10Les Mémoires de Philippe de Commynes paraissent sous ce titre pour la première fois dans l’édition de 1552 aux soins de Denis Sauvage13.Commynes place d’emblée son entreprise sous le signe de la mémoire :
Monsr l’arcevesque de Vienne14, pour satisfaire a la requeste qu’il vous a pleu me faire de vous escripre et mectre par memoire ce que j’ay sceu et congneu des faictz du roy Loys unziesme, a qui Dieu face pardon, nostre maistre et bienfacteur, et prince digne de tres excellante memoyre, je l’ay faict le plus pres de la verité que j’ay peu ne sceu avoir souvenance.15
11Seul ce dernier mot (souvenance) renvoie à la faculté mentale tandis que le couple mettre par mémoire/ digne de mémoire se rattache à l’espace de l’écriture : Commynes s’engage à résumer dans un récit factuel sommaire (le mémoire) la geste du roi Louis XI, en l’offrant à Angelo Cato, médecin humaniste du roi, en vue d’une réélaboration historiographique en latin sans doute afin d’échapper aux vicissitudes des langues vernaculaires.
12Avant d’être auteur d’un livre à part, Commynes se présente donc en témoin digne de foi du fait de sa position privilégiée d’ancien chambellan du roi Louis XI16. Si la mémoire individuelle et sa transcription immédiate – le mémoire – peuvent faillir, l’objectivité du récit est reconstructible inter-subjectivement à l’aide des témoignages d’autres gentilshommes de l’entourage du roi : « Et la ou je fauldroye, trouverés monsr du Boschage17 et aultres, qui myeulx vous en sçauroient parler et le coucher en meilleur langaige que moy. »18
13Dans son étude sur les témoignages des récits de voyage au Moyen Âge et à la Renaissance, The Invention of the Eyewitness, Andrea Frisch fait une distinction entre le « témoignage épistémique » (considéré comme « moderne »), fruit de l’expérience personnelle, et le « témoignage éthique » dont l’objectivité est fonction du statut social et politique du témoin19. Davantage que les récits de voyage de la Renaissance, les Mémoires, de par leur contexte-type de création, s’efforcent de mettre en scène un témoignage éthique où l’expérience personnelle et la mémoire individuelle ne trouvent leur valeur de vérité qu’en solidarité avec la mémoire d’un groupe élevé dans la hiérarchie sociale.
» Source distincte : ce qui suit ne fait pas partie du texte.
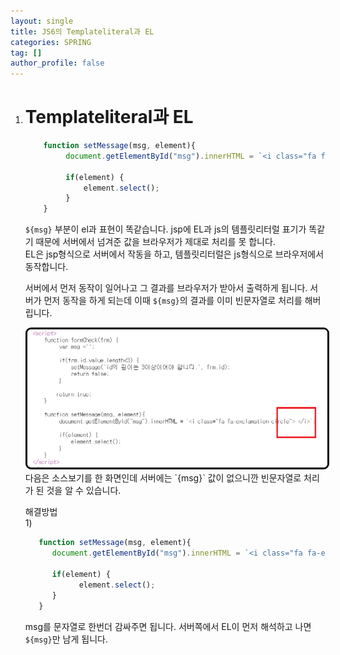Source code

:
 ```yaml
---
layout: single
title: JS6의 Templateliteral과 EL
categories: SPRING
tag: []
author_profile: false
---
```


1. # Templateliteral과 EL

   ```javascript
       function setMessage(msg, element){
            document.getElementById("msg").innerHTML = `<i class="fa fa-exclamation-circle"> ${msg}</i>`;

            if(element) {
                element.select();
            }
       }
   ```   
   `${msg}` 부분이 el과 표현이 똑같습니다. jsp에 EL과 js의 템플릿리터럴 표기가 똑같기 때문에 서버에서 넘겨준 값을 브라우저가 제대로 처리를 못 합니다.   
   EL은 jsp형식으로 서버에서 작동을 하고, 템플릿리터럴은 js형식으로 브라우저에서 동작합니다.   

   서버에서 먼저 동작이 일어나고 그 결과를 브라우저가 받아서 출력하게 됩니다. 서버가 먼저 동작을 하게 되는데 이때 `${msg}`의 결과를 이미 빈문자열로 처리를 해버립니다.   

    <img src="../../imgs/spring/el_templateliteral.png" style="border:3px solid black;border-radius:9px;width:600px">   
    다음은 소스보기를 한 화면인데 서버에는 `{msg}` 값이 없으니깐 빈문자열로 처리가 된 것을 알 수 있습니다.   

   해결방법   
   1)   
   ```javascript
      function setMessage(msg, element){
         document.getElementById("msg").innerHTML = `<i class="fa fa-exclamation-circle"> ${'${msg}'}</i>`;

         if(element) {
               element.select();
         }
      }
   ```   
   msg를 문자열로 한번더 감싸주면 됩니다. 서버쪽에서 EL이 먼저 해석하고 나면 `${msg}`만 남게 됩니다.   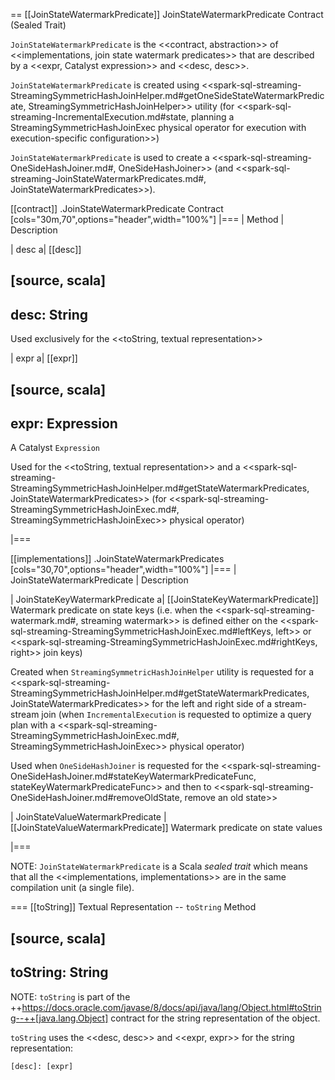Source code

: == [[JoinStateWatermarkPredicate]] JoinStateWatermarkPredicate Contract (Sealed Trait)

`JoinStateWatermarkPredicate` is the <<contract, abstraction>> of <<implementations, join state watermark predicates>> that are described by a <<expr, Catalyst expression>> and <<desc, desc>>.

`JoinStateWatermarkPredicate` is created using <<spark-sql-streaming-StreamingSymmetricHashJoinHelper.md#getOneSideStateWatermarkPredicate, StreamingSymmetricHashJoinHelper>> utility (for <<spark-sql-streaming-IncrementalExecution.md#state, planning a StreamingSymmetricHashJoinExec physical operator for execution with execution-specific configuration>>)

`JoinStateWatermarkPredicate` is used to create a <<spark-sql-streaming-OneSideHashJoiner.md#, OneSideHashJoiner>> (and <<spark-sql-streaming-JoinStateWatermarkPredicates.md#, JoinStateWatermarkPredicates>>).

[[contract]]
.JoinStateWatermarkPredicate Contract
[cols="30m,70",options="header",width="100%"]
|===
| Method
| Description

| desc
a| [[desc]]

[source, scala]
----
desc: String
----

Used exclusively for the <<toString, textual representation>>

| expr
a| [[expr]]

[source, scala]
----
expr: Expression
----

A Catalyst `Expression`

Used for the <<toString, textual representation>> and a <<spark-sql-streaming-StreamingSymmetricHashJoinHelper.md#getStateWatermarkPredicates, JoinStateWatermarkPredicates>> (for <<spark-sql-streaming-StreamingSymmetricHashJoinExec.md#, StreamingSymmetricHashJoinExec>> physical operator)

|===

[[implementations]]
.JoinStateWatermarkPredicates
[cols="30,70",options="header",width="100%"]
|===
| JoinStateWatermarkPredicate
| Description

| JoinStateKeyWatermarkPredicate
a| [[JoinStateKeyWatermarkPredicate]] Watermark predicate on state keys (i.e. when the <<spark-sql-streaming-watermark.md#, streaming watermark>> is defined either on the <<spark-sql-streaming-StreamingSymmetricHashJoinExec.md#leftKeys, left>> or <<spark-sql-streaming-StreamingSymmetricHashJoinExec.md#rightKeys, right>> join keys)

Created when `StreamingSymmetricHashJoinHelper` utility is requested for a <<spark-sql-streaming-StreamingSymmetricHashJoinHelper.md#getStateWatermarkPredicates, JoinStateWatermarkPredicates>> for the left and right side of a stream-stream join (when `IncrementalExecution` is requested to optimize a query plan with a <<spark-sql-streaming-StreamingSymmetricHashJoinExec.md#, StreamingSymmetricHashJoinExec>> physical operator)

Used when `OneSideHashJoiner` is requested for the <<spark-sql-streaming-OneSideHashJoiner.md#stateKeyWatermarkPredicateFunc, stateKeyWatermarkPredicateFunc>> and then to <<spark-sql-streaming-OneSideHashJoiner.md#removeOldState, remove an old state>>

| JoinStateValueWatermarkPredicate
| [[JoinStateValueWatermarkPredicate]] Watermark predicate on state values

|===

NOTE: `JoinStateWatermarkPredicate` is a Scala *sealed trait* which means that all the <<implementations, implementations>> are in the same compilation unit (a single file).

=== [[toString]] Textual Representation -- `toString` Method

[source, scala]
----
toString: String
----

NOTE: `toString` is part of the ++https://docs.oracle.com/javase/8/docs/api/java/lang/Object.html#toString--++[java.lang.Object] contract for the string representation of the object.

`toString` uses the <<desc, desc>> and <<expr, expr>> for the string representation:

```
[desc]: [expr]
```

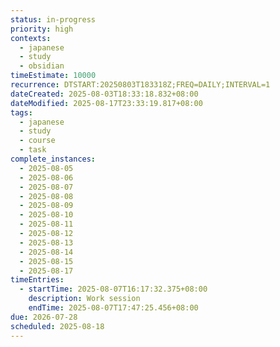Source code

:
 ```yaml
---
status: in-progress
priority: high
contexts:
  - japanese
  - study
  - obsidian
timeEstimate: 10000
recurrence: DTSTART:20250803T183318Z;FREQ=DAILY;INTERVAL=1
dateCreated: 2025-08-03T18:33:18.832+08:00
dateModified: 2025-08-17T23:33:19.817+08:00
tags:
  - japanese
  - study
  - course
  - task
complete_instances:
  - 2025-08-05
  - 2025-08-06
  - 2025-08-07
  - 2025-08-08
  - 2025-08-09
  - 2025-08-10
  - 2025-08-11
  - 2025-08-12
  - 2025-08-13
  - 2025-08-14
  - 2025-08-15
  - 2025-08-17
timeEntries:
  - startTime: 2025-08-07T16:17:32.375+08:00
    description: Work session
    endTime: 2025-08-07T17:47:25.456+08:00
due: 2026-07-28
scheduled: 2025-08-18
---
```


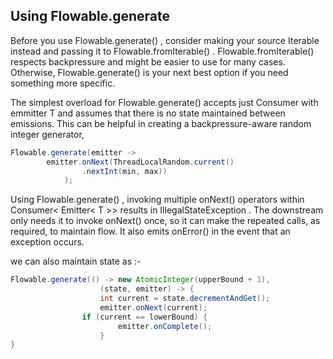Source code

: ## Using Flowable.generate

Before you use Flowable.generate() , consider making your source Iterable
instead and passing it to Flowable.fromIterable() .
Flowable.fromIterable() respects backpressure and might be easier to use for many
cases. Otherwise, Flowable.generate() is your next best option if you need something
more specific.

The simplest overload for Flowable.generate() accepts just
Consumer with emmitter T and assumes that there is no state maintained between emissions. This can be helpful in creating a backpressure-aware random integer generator,

``` java
Flowable.generate(emitter ->
		emitter.onNext(ThreadLocalRandom.current()
				.nextInt(min, max))
			);
```

Using Flowable.generate() , invoking multiple onNext() operators within
Consumer< Emitter< T >> results in IllegalStateException . The downstream only
needs it to invoke onNext() once, so it can make the repeated calls, as required, to
maintain flow. It also emits onError() in the event that an exception occurs.

we can also maintain state as :-
``` java
Flowable.generate(() -> new AtomicInteger(upperBound + 1),
					(state, emitter) -> {
					int current = state.decrementAndGet();
					emitter.onNext(current);
				if (current == lowerBound) {
						emitter.onComplete();
					}
}

```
D’autres gentilshommes peuvent toujours confirmer le récit dont ils sont aussi les lecteurs idéaux. Si Commynes se défend souvent de ne rien écrire qu’il n’a « veu ne sceu », il ne reste pas moins vrai qu’il s’agit souvent d’un savoir de seconde main issu du commerce avec des gentilshommes crédibles en raison de la dignité de leur position :
Les chroniqueurs n’escripvent que les chouses a louenges de ceulx de qui ilz parlent, et taisent plusieurs chouses, ou ne sçavent par aulcunes foiz a la verité ; et je me delibere de ne parler de chose qui ne soit vraie et que je n’ay veue ou sceue de si grans personnaiges qu’i soient dignes de croire, sans avoir regard aux louenges.20
14L’insistance sur l’appartenance à et la fréquentation de l’élite du royaume vérifie l’expérience personnelle, définit l’ethos du mémorialiste et circonscrit la réception de l’œuvre : « Et aussi faiz mon compte que bestes ne simples gens s’amuseroient point a lire ces Mémoires, mais princes ou gens de court y trouveront de bons advertissement a mon advis »21.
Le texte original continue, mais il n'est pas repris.